### To do
Please set down exactly the lines of the listing below from the line containing "- [ ] Make an" through the line containing "Talk to a/another developer.", both lines included, leaving out all other lines.

•••••

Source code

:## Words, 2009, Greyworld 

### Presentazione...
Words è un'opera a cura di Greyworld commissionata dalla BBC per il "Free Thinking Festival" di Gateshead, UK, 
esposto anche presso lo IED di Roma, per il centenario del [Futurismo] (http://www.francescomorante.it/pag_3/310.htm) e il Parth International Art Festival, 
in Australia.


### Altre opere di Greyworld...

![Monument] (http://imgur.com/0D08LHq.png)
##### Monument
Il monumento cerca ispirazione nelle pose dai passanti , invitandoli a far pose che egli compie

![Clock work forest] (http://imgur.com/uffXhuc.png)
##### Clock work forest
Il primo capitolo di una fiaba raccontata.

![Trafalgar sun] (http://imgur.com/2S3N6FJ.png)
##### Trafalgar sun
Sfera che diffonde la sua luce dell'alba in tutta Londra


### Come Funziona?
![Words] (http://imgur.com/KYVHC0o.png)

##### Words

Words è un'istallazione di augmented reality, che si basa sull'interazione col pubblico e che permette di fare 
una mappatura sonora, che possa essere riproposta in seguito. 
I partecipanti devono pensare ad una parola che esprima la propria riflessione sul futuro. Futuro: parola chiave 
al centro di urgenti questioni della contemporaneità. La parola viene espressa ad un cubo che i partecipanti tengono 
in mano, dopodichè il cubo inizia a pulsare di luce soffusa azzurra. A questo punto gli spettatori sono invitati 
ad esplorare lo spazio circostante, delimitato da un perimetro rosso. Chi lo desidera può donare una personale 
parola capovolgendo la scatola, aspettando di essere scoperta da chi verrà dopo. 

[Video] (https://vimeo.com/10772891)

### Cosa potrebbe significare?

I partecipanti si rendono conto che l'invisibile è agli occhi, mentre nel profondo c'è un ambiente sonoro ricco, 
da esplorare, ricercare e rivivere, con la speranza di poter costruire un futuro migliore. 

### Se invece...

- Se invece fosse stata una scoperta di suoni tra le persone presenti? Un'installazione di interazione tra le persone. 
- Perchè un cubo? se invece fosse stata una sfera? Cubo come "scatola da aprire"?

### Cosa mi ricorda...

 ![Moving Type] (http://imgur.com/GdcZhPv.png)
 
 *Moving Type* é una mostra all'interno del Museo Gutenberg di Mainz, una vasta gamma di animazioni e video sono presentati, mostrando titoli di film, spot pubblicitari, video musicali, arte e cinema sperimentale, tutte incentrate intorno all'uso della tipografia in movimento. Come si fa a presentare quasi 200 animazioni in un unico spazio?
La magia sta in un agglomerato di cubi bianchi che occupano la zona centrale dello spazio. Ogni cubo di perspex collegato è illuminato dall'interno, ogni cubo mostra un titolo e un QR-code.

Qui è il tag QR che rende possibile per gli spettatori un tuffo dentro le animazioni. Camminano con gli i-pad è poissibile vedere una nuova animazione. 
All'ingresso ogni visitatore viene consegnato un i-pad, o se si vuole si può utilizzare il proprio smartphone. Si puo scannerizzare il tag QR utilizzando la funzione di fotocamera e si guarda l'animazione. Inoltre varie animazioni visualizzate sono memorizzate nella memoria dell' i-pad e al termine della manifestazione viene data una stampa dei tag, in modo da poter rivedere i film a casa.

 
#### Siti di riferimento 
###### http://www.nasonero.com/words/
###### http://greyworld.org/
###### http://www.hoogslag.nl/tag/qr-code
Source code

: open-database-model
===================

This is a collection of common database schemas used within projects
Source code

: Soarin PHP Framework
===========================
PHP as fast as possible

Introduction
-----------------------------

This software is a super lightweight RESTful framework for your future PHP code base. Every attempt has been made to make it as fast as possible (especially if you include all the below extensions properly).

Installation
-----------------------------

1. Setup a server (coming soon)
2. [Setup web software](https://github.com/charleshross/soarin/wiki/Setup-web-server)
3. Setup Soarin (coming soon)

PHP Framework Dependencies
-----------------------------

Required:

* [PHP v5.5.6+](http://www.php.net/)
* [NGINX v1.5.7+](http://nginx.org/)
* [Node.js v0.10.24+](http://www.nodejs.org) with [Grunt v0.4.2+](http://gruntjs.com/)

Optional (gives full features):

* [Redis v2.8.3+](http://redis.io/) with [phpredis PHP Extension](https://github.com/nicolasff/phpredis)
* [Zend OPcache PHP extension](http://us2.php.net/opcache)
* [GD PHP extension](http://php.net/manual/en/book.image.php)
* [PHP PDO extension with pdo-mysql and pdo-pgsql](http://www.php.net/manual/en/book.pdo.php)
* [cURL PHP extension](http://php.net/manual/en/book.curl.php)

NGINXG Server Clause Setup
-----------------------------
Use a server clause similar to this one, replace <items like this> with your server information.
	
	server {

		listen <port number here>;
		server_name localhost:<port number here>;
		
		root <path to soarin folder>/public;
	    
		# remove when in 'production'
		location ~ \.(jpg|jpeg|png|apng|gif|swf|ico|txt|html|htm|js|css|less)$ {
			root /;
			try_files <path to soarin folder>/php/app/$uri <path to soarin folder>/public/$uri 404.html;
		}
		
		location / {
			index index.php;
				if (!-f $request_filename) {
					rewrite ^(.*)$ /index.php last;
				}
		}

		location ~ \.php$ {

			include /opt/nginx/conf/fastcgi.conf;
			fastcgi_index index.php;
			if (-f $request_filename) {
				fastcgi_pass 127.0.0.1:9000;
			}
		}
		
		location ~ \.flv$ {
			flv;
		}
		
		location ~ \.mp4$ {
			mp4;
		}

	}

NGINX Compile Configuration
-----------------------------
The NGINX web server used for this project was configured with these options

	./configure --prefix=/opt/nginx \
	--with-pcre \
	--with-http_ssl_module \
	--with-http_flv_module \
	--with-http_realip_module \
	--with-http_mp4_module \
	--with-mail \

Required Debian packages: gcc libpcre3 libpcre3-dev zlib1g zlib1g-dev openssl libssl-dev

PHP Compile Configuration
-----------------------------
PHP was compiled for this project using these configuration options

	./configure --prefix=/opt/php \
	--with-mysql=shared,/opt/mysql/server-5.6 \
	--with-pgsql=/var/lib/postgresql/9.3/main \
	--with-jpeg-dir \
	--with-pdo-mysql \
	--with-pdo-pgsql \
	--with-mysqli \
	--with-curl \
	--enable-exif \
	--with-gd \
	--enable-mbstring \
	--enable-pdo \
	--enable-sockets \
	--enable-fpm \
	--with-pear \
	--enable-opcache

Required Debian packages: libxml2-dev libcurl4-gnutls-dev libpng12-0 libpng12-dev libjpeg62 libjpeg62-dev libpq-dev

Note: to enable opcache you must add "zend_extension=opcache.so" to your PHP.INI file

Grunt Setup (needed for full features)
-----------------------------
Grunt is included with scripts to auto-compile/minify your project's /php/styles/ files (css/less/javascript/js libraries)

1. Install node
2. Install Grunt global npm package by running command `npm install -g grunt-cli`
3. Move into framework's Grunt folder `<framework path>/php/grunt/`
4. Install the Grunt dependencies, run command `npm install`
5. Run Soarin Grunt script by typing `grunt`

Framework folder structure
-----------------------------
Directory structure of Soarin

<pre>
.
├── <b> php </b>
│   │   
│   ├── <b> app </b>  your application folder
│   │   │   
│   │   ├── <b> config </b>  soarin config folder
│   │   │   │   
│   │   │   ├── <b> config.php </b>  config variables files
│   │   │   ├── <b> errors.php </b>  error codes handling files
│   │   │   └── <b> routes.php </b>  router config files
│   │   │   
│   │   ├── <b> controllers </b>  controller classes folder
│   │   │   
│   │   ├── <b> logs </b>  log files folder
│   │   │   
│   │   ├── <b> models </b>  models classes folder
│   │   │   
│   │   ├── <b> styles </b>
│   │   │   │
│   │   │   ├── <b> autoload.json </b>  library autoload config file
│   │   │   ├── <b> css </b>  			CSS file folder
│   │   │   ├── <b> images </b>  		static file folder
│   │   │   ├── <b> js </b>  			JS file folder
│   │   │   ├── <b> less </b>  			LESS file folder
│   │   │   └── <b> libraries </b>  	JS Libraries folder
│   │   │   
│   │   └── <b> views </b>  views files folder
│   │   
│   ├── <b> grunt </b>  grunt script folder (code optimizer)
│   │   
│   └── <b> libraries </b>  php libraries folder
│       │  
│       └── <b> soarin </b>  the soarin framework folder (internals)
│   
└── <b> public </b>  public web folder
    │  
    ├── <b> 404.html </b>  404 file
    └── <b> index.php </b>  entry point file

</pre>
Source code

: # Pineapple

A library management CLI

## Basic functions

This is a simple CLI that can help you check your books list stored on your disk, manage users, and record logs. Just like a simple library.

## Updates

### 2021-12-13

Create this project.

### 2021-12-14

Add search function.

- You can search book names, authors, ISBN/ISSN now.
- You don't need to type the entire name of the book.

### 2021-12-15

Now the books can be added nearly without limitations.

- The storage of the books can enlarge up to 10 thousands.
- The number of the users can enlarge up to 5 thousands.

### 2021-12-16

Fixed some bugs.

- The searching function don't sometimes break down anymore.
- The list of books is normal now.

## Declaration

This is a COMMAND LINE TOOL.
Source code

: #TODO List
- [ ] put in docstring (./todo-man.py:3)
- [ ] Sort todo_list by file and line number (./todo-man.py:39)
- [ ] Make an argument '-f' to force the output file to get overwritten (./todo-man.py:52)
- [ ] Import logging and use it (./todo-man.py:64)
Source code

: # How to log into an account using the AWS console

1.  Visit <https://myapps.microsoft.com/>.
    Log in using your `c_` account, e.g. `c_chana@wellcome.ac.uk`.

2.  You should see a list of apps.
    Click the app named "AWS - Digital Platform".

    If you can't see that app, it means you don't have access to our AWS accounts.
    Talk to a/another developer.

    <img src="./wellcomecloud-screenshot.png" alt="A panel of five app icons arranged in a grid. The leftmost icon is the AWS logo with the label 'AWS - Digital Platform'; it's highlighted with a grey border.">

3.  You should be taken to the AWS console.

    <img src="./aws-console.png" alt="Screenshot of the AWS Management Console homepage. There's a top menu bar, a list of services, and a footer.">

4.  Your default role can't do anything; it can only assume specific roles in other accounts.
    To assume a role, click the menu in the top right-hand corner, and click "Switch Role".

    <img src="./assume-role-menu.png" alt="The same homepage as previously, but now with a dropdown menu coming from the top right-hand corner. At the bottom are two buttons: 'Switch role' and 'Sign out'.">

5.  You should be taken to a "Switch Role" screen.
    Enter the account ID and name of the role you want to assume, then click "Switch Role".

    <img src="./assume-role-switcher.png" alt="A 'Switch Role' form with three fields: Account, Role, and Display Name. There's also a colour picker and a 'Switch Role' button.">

•••••

### Answer area
- [ ] Make an argument '-f' to force the output file to get overwritten (./todo-man.py:52)
- [ ] Import logging and use it (./todo-man.py:64)
Source code

: # How to log into an account using the AWS console

1.  Visit <https://myapps.microsoft.com/>.
    Log in using your `c_` account, e.g. `c_chana@wellcome.ac.uk`.

2.  You should see a list of apps.
    Click the app named "AWS - Digital Platform".

    If you can't see that app, it means you don't have access to our AWS accounts.
    Talk to a/another developer.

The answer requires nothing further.